日々の手鏡に | 人として生きる上で大切なこと 「こころのものさし」

日々の手鏡に

 

              御 教 歌

 

         わりのよい ことをするのを とくすると

 

          おもふはそれが 損のたねなり

 

 

 楽をして得する考えは、損の種まきとなることを仰せいただいた御教歌です。

 

同じ種を蒔くのであれば、善い種を蒔きたいものです。

 

ところが、人の心の中に、自分が楽をして利欲をむさぼろうとする心も存在しているのも確かなことです。

 

俗に言う「漁夫の利」で、人と人の狭間を縫って、骨を折らず楽々と利益をむさぼろうとする生き方です。

 

そのような「わりのよい」生き方をしていきますと、心に悪い種を下している事となり、やがては匂いのきつい、人からも嫌がられる芽が出てくるようになります。

 

御指南に


「まきたる善因(ぜんいん)のはえぬといひ、まける悪因(あくいん)もはなるとおもへるが物の道理もしらぬどちが、無理にしひて好むままに物をいひて他の難儀をかへりみず。

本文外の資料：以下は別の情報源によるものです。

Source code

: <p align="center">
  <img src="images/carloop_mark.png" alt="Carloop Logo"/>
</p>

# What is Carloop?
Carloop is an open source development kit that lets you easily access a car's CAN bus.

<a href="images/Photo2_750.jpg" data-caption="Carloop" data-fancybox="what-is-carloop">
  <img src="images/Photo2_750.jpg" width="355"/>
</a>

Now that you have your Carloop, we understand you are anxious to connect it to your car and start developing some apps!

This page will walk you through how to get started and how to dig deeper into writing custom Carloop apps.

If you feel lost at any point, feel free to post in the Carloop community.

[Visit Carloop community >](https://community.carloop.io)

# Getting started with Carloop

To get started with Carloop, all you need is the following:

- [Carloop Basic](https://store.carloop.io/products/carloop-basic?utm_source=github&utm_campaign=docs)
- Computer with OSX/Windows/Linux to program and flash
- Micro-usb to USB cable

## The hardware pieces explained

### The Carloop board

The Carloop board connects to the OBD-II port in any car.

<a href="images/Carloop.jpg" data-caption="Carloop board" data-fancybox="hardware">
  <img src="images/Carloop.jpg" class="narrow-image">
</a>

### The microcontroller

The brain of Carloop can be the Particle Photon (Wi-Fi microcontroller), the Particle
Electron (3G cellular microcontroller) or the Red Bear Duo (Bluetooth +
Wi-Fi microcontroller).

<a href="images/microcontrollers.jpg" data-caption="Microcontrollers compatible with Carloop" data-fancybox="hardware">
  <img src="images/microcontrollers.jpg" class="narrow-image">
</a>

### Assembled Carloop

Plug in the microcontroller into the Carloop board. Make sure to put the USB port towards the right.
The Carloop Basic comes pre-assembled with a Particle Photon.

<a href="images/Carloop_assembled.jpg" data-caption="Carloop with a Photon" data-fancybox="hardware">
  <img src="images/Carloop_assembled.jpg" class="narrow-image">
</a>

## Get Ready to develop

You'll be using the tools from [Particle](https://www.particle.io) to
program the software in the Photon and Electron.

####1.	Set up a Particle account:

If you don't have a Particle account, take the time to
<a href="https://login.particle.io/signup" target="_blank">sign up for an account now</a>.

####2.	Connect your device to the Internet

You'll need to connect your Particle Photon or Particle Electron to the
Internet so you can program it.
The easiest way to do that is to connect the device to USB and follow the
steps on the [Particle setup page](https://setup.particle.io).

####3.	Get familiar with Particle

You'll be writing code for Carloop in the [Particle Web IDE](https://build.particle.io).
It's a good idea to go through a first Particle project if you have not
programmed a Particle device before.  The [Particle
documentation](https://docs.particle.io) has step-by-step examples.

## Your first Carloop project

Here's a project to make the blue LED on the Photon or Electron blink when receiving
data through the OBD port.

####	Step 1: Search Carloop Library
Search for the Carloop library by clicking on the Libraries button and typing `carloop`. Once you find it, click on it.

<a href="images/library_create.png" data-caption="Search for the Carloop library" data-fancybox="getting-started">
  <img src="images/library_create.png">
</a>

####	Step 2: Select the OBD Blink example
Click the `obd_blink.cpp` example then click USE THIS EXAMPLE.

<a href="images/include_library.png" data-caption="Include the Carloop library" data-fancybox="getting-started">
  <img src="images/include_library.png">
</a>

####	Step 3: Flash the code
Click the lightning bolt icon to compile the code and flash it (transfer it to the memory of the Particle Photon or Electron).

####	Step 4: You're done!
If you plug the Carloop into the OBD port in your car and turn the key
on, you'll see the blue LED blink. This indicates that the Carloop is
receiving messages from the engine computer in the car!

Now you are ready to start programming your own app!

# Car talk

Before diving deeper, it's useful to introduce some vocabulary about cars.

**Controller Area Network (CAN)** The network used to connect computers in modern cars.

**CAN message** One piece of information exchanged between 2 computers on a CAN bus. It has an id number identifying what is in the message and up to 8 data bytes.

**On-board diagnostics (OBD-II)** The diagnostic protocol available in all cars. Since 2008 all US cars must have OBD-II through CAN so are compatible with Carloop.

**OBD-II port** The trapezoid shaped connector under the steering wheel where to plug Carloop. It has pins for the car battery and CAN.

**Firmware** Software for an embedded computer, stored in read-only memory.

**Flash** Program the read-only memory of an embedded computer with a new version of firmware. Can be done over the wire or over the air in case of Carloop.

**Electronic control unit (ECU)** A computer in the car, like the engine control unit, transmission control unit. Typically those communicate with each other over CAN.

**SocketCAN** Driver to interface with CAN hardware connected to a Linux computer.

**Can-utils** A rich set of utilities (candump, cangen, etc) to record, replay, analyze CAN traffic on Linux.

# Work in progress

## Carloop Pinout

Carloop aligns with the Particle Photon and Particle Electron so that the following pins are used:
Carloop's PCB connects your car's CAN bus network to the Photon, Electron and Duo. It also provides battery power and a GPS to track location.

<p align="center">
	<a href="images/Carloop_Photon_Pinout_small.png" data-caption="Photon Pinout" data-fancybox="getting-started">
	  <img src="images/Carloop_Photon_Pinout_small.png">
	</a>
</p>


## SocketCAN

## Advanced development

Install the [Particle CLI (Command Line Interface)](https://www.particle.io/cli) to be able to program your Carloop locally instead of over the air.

」  

「善いことをしても悪いことをしても、その報いなどくる筈がないと思い込み、他人の難儀を顧みず、したい放題していると必ず因果の報いが自分に返ってくるのである。」
 
このようにありますから、「わりのよい」生き方だけはしないよう心掛けていきたいものです。

 

更に

 
「心すなほなる人あれば、眼前の境界にては損も多き様なれど、その徳つもれば必ず顕はる。若しこの理なくば雲ありて雨ふらず、風ふきて物を散らさず、火を握りてあつからぬ世にもなるべし。いまだしからず。」 

「心を素直・正直に、真っ直ぐに生きていけば、目先の事では損が多いように見えるが、徳が積もれば必ず顕われてくるものである。
もしこの道理がなければ、雲があって雨が降らず、風が吹いても物を散らさず、火を握っても熱くない世の中になっていくのだろうが、そのようなことが無いところを見ると、実に因果は厳然として存在するのである。」

 

このようにお示しで、素直正直に生きていった方がどれだけ得なことか分かりません。

 

「俄(にわか)もうけには俄のかげがさし、地道(じみち)の事には地道のかげがさす。されば、時のいたるをまちて・・・云々。」

 

この教えを日々の生活において「手鏡」にしていきたいものです。